Important: In order for your code to run, you need to click on each of the code cells above it and press ‘shift + enter’. This will run the code in each cell, including loading the libraries needed for the tasks. So when you go into the Capstone workbook, make sure to run the code in each cell so that your own code will work when you execute it.

Answer:

No answer needed

Question 2

How many packets were captured (looking at the PacketNumber)?

We can use the count() function to determine how many packets were captured. You can find the official documentation for the count method here. According to the documentation, count() takes in two parameters, axis and numeric_only:

DataFrame.count(axis=0numeric_only=False)

Both of these parameters are optional; using count() without any parameters defaults to ‘count(0,false)’.

So we can use:

df.count()
Packet capture count Advent of Cyber 2023 Day 2

The number of packets should correspond with the number of rows in each column.

Answer (Highlight Below):

100

Question 3

What IP address sent the most amount of traffic during the packet capture?

This question is asking us to determine who sent the most traffic, which we can get by looking at the source IP addresses for the packets.

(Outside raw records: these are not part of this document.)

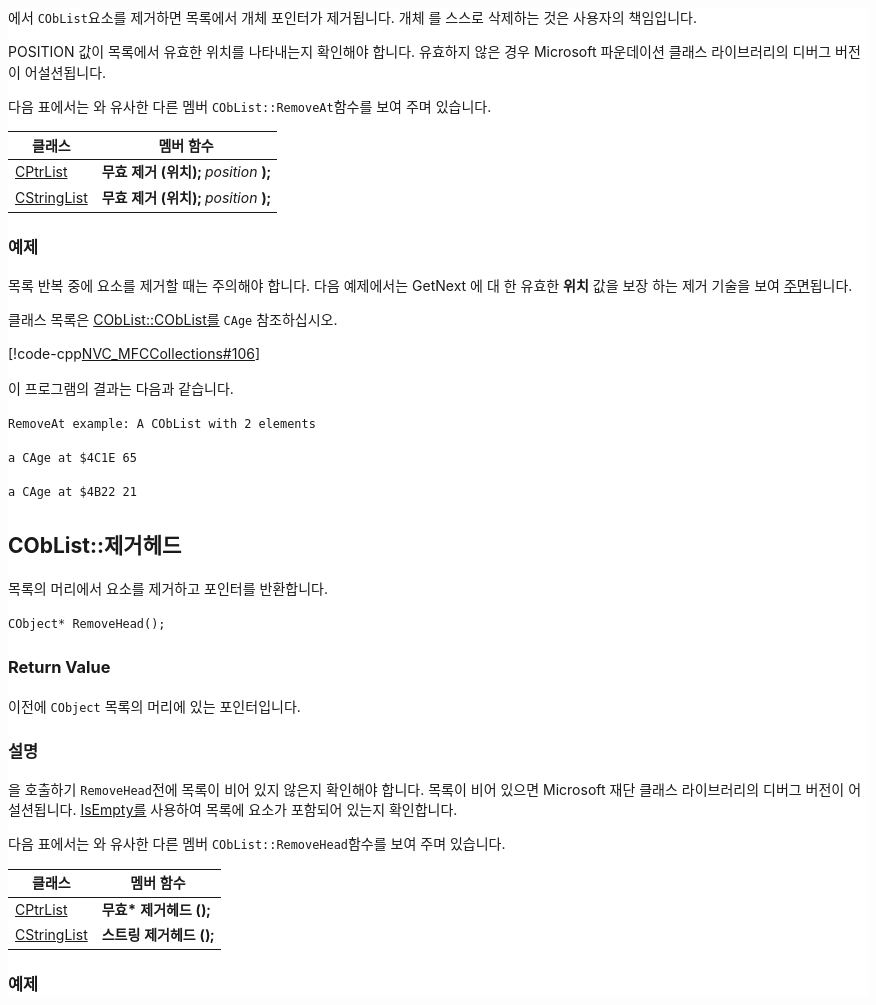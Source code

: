 에서 `CObList`요소를 제거하면 목록에서 개체 포인터가 제거됩니다. 개체 를 스스로 삭제하는 것은 사용자의 책임입니다.

POSITION 값이 목록에서 유효한 위치를 나타내는지 확인해야 합니다. 유효하지 않은 경우 Microsoft 파운데이션 클래스 라이브러리의 디버그 버전이 어설션됩니다.

다음 표에서는 와 유사한 다른 멤버 `CObList::RemoveAt`함수를 보여 주며 있습니다.

|클래스|멤버 함수|
|-----------|---------------------|
|[CPtrList](../../mfc/reference/cptrlist-class.md)|**무효 제거 (위치);** *position* **);**|
|[CStringList](../../mfc/reference/cstringlist-class.md)|**무효 제거 (위치);** *position* **);**|

### <a name="example"></a>예제

  목록 반복 중에 요소를 제거할 때는 주의해야 합니다. 다음 예제에서는 GetNext 에 대 한 유효한 **위치** 값을 보장 하는 제거 기술을 보여 [주면](#getnext)됩니다.

클래스 목록은 [CObList::CObList를](#coblist) `CAge` 참조하십시오.

[!code-cpp[NVC_MFCCollections#106](../../mfc/codesnippet/cpp/coblist-class_18.cpp)]

이 프로그램의 결과는 다음과 같습니다.

`RemoveAt example: A CObList with 2 elements`

`a CAge at $4C1E 65`

`a CAge at $4B22 21`

## <a name="coblistremovehead"></a><a name="removehead"></a>CObList::제거헤드

목록의 머리에서 요소를 제거하고 포인터를 반환합니다.

```
CObject* RemoveHead();
```

### <a name="return-value"></a>Return Value

이전에 `CObject` 목록의 머리에 있는 포인터입니다.

### <a name="remarks"></a>설명

을 호출하기 `RemoveHead`전에 목록이 비어 있지 않은지 확인해야 합니다. 목록이 비어 있으면 Microsoft 재단 클래스 라이브러리의 디버그 버전이 어설션됩니다. [IsEmpty를](#isempty) 사용하여 목록에 요소가 포함되어 있는지 확인합니다.

다음 표에서는 와 유사한 다른 멤버 `CObList::RemoveHead`함수를 보여 주며 있습니다.

|클래스|멤버 함수|
|-----------|---------------------|
|[CPtrList](../../mfc/reference/cptrlist-class.md)|**무효\* 제거헤드 ();**|
|[CStringList](../../mfc/reference/cstringlist-class.md)|**스트링 제거헤드 ();**|

### <a name="example"></a>예제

In other words, we need to group using the ‘Source’ column and then use the size() function to determine the counts for each IP address:

df.groupby(['Source']).size()
Source IP Address count Advent of Cyber 2023 Day 2

Which IP address has sent the most packets?

Answer (Highlight Below):

10.10.1.4

Question 4

What was the most frequent protocol?

We are instructed to use the “value.counts” function to complete this task. This requires a bit of research. I found a value_counts() function in the documentation, which you can find here.

At the end of the documentation page, it shows how we can use value_counts() to generate a sorted set with count numbers from a single column:

The value_counts() function in Python Pandas

In this example from the documentation, we have retrieved a set using the ‘first_name’ column.

Applying this to the task at hand, we know that we should be targeting the ‘Protocol’ column, i.e.:

df.value_counts("Protocol")
Using value_counts function Advent of Cyber 2023 Day 2

All we have to do is identify the protocol with the highest number of counts.

Alternatively, we can also use the groupby() function that we used to answer the last question. The only real difference is that the protocols aren’t sorted by count:

df.groupby(['Protocol']).size()
Using the groupby function to analyze protocol counts Python Pandas Advent of Cyber 2023 Day 2

Answer (Highlight Below):

ICMP

Conclusion

Day 2 was really interesting, covering a fairly wide range of topics including Python, Data Science, Jupyter Notebooks, Pandas, and Matplotlib. We get to scratch the surface on these topics, which is interesting because you could probably spend years mastering each of these topics individually. What I really liked about Day 2 is that it also simulates the type of learning that hackers need to get comfortable with, which often means getting a working knowledge of an unknown technology in a very short period of time.